- Theatrical release poster
- Directed by: Santhosh Peringeth
- Written by: Santhosh Peringeth
- Produced by: Suresh KP
- Starring: Manoj K. Jayan Lena Santhosh Keezhattoor Sunil Sukhada Rajesh Sharma Ajin Shaji
- Cinematography: Jaleel Badusha
- Edited by: Sobin K Soman
- Music by: Sachin Balu
- Production company: Essar Films
- Release date: 23 February 2018 (Kerala);
- Running time: 102 minutes
- Country: India
- Language: Malayalam

= Bonsai (2018 film) =

Bonsai is a 2018 Indian Malayalam film written and directed by debutant Santhosh Peringeth. After his critically acclaimed short film Kotti and some other short films Santhosh came up with the film Bonsai. The film stars Manoj K Jayan, Lena, Santhosh Keezhattoor, Ajin Shaji and Anagha Janaki in the lead roles. Bonsai deals with social themes including education, social class and social mobility. The central character of the film is a school going Dalit boy who desires to own a bicycle to go to the far away school. The film was released on 23 February 2018 in Malayalam and produced by Suresh KP under the banner Essar Films.

==Plot==
In an apartment in a densely populated city, where the buildings outnumber the trees, a small family arrives, nurturing a pot bearing a tiny tree with stunted growth and regularly chiselled branches.

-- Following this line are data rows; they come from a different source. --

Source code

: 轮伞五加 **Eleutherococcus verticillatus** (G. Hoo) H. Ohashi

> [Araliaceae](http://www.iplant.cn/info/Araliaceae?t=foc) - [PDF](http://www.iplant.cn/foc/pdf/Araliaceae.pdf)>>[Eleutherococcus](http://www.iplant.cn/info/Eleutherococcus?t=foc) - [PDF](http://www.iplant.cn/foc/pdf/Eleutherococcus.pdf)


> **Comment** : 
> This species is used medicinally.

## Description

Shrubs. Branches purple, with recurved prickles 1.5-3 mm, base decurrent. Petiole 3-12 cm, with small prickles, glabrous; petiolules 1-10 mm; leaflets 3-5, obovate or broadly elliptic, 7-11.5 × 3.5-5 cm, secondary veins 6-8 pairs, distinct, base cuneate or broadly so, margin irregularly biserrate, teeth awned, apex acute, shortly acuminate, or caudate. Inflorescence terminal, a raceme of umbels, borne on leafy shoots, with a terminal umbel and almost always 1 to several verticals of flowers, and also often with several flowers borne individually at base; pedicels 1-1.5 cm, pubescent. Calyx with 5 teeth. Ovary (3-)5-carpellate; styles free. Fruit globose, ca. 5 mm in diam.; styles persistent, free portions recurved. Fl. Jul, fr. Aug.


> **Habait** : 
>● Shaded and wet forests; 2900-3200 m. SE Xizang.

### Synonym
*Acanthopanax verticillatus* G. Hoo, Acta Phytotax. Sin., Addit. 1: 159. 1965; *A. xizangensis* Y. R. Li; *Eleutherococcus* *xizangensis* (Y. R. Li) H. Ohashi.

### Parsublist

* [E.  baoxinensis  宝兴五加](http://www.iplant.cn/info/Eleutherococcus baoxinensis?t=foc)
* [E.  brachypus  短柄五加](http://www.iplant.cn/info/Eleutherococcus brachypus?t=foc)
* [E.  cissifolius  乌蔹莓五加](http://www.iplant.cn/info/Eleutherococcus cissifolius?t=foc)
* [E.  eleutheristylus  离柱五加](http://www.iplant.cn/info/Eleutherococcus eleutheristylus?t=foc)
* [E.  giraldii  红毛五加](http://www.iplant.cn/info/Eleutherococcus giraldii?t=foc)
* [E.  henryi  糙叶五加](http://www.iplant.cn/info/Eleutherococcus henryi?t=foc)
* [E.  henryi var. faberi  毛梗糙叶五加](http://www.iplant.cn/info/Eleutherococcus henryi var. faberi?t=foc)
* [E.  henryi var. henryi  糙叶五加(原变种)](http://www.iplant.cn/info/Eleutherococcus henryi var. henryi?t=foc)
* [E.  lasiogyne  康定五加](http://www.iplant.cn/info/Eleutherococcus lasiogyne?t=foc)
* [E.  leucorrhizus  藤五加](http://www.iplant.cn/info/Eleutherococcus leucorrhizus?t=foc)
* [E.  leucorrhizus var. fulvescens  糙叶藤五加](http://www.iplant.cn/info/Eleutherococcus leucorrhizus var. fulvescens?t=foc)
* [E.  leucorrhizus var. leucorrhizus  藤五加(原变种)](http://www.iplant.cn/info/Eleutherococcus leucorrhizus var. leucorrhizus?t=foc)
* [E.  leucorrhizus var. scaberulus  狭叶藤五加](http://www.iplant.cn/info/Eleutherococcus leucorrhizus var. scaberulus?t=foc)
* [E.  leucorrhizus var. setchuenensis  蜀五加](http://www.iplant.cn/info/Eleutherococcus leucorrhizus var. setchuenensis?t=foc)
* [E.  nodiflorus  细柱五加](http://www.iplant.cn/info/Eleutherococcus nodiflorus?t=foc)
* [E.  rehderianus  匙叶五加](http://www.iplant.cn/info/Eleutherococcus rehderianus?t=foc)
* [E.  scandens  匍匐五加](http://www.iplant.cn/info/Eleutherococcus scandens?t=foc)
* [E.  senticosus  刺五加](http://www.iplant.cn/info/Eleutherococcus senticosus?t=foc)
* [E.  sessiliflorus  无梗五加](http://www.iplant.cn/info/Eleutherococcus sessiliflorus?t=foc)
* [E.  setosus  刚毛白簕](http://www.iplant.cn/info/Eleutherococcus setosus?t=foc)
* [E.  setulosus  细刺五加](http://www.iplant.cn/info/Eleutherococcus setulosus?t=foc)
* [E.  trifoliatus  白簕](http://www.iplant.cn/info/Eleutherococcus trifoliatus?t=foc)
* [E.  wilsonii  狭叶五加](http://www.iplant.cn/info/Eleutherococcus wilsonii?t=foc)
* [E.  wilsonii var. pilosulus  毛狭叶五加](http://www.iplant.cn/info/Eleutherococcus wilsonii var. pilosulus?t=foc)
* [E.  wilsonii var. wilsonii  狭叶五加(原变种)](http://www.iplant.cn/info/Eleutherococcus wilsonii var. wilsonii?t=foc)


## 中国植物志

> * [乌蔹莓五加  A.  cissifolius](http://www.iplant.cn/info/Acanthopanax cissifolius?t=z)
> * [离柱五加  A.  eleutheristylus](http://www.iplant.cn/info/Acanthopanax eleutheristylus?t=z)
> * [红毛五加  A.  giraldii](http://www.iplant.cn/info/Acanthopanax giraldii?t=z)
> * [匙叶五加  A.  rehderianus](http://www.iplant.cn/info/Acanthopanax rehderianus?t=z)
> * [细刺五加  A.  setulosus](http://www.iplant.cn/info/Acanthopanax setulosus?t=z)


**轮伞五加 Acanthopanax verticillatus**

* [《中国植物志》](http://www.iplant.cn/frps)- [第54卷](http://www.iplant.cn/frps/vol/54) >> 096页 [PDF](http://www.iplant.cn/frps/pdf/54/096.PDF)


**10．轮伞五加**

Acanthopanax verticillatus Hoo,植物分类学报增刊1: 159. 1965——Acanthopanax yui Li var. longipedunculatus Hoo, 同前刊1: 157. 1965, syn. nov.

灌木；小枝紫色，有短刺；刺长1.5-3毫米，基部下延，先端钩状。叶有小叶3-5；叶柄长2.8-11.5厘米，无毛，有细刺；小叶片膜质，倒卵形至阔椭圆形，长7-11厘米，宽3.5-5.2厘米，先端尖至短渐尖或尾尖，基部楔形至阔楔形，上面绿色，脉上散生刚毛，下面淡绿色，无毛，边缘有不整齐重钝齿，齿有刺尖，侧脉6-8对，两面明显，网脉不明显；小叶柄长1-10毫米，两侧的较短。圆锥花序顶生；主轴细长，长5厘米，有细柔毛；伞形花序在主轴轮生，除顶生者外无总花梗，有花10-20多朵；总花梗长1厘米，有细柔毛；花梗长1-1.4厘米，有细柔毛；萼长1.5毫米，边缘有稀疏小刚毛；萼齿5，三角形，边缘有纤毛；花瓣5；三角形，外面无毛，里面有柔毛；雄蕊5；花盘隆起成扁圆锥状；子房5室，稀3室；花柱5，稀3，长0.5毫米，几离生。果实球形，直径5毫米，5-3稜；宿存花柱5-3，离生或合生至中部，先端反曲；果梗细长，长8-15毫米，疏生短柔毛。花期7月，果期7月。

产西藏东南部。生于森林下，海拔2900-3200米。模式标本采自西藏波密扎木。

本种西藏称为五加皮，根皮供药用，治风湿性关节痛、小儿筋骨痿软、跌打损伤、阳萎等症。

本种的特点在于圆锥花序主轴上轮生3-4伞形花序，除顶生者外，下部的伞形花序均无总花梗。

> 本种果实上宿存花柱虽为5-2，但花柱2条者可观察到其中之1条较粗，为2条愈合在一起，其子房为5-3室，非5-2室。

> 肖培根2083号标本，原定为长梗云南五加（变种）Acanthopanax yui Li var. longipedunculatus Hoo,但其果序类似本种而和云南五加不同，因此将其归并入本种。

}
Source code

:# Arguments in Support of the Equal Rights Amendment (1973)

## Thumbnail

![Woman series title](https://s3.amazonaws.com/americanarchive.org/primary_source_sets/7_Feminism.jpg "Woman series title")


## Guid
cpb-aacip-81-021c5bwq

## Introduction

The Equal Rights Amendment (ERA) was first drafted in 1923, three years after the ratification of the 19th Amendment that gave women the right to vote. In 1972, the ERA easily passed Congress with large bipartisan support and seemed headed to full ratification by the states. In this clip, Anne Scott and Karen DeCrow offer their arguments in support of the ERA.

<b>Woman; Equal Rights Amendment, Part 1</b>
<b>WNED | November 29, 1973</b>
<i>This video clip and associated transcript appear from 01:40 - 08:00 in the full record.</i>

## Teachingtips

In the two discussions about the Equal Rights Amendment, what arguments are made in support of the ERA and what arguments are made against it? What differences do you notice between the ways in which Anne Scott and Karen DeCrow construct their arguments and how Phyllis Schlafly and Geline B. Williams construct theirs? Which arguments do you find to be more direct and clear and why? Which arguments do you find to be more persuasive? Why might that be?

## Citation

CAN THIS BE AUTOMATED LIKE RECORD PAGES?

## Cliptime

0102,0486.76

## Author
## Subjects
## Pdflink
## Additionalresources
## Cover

Their daughter always dreams of shifting the bonsai tree from its congested abode and planting it in its original soil.
In a forest where trees are huge and men are small, a tribal boy named Krishnan realizes that having a bicycle would strengthen the prospect of joining the high school to pursue his studies after 7th standard. How the society handles his efforts for owning the bicycle, how the use of plastics affect the traditional life style of the people, their attempts, quests and dreams about their anticipation spreads its wings in spite of all the hurdles just like the bonsai tree.

==Cast==

- Manoj K. Jayan
- Lena
- Santhosh Keezhattoor
- Rajesh Sharma
- Sunil Sukhada
- Ajin Shaji
- Anagha Janaki
- Bobythomas Chunda
- Suresh Ramanthali
- CK Sudheer
- KC Krishnan
- Rajeev Robert
- Master Ajin
- Sudhev
- Haritha Hareesh

==Production==

After getting the state award for best short film for Kotti Santhosh Peringeth announced his new project named Bonsai. The principal photography took place between August and November 2017 in Payyannur, Kannur, and Thrissur.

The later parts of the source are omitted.